_Your instructions_.
Among the entries below, find the lines holding "email" and copy them.

_Input records_.

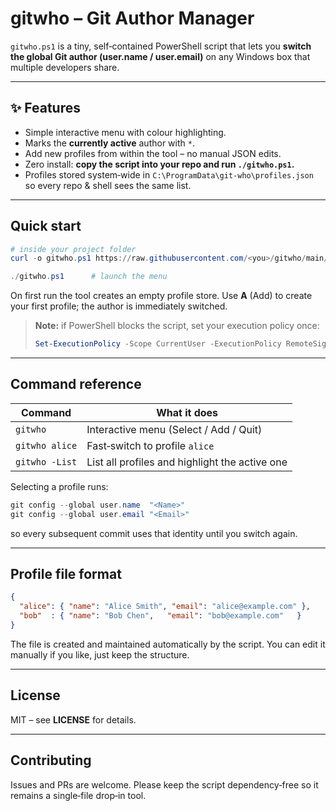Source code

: # gitwho – Git Author Manager

`gitwho.ps1` is a tiny, self‑contained PowerShell script that lets you **switch the global Git author (user.name / user.email)** on any Windows box that multiple developers share.

---

## ✨ Features

* Simple interactive menu with colour highlighting.
* Marks the **currently active** author with `*`.
* Add new profiles from within the tool – no manual JSON edits.
* Zero install: **copy the script into your repo and run `./gitwho.ps1`.**
* Profiles stored system‑wide in `C:\ProgramData\git-who\profiles.json` so every repo & shell sees the same list.

---

## Quick start

```powershell
# inside your project folder
curl -o gitwho.ps1 https://raw.githubusercontent.com/<you>/gitwho/main/gitwho.ps1

./gitwho.ps1      # launch the menu
```

On first run the tool creates an empty profile store. Use **A** (Add) to create your first profile; the author is immediately switched.

> **Note:** if PowerShell blocks the script, set your execution policy once:
>
> ```powershell
> Set-ExecutionPolicy -Scope CurrentUser -ExecutionPolicy RemoteSigned
> ```

---

## Command reference

| Command | What it does |
|---------|--------------|
| `gitwho` | Interactive menu (Select / Add / Quit) |
| `gitwho alice` | Fast‑switch to profile `alice` |
| `gitwho -List` | List all profiles and highlight the active one |

Selecting a profile runs:

```powershell
git config --global user.name  "<Name>"
git config --global user.email "<Email>"
```

so every subsequent commit uses that identity until you switch again.

---

## Profile file format

```json
{
  "alice": { "name": "Alice Smith", "email": "alice@example.com" },
  "bob"  : { "name": "Bob Chen",   "email": "bob@example.com"   }
}
```

The file is created and maintained automatically by the script. You can edit it manually if you like, just keep the structure.

---

## License

MIT – see **LICENSE** for details.

---

## Contributing

Issues and PRs are welcome. Please keep the script dependency‑free so it remains a single‑file drop‑in tool.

_Response to this exercise_.
`gitwho.ps1` is a tiny, self‑contained PowerShell script that lets you **switch the global Git author (user.name / user.email)** on any Windows box that multiple developers share.
git config --global user.email "<Email>"
  "alice": { "name": "Alice Smith", "email": "alice@example.com" },
  "bob"  : { "name": "Bob Chen",   "email": "bob@example.com"   }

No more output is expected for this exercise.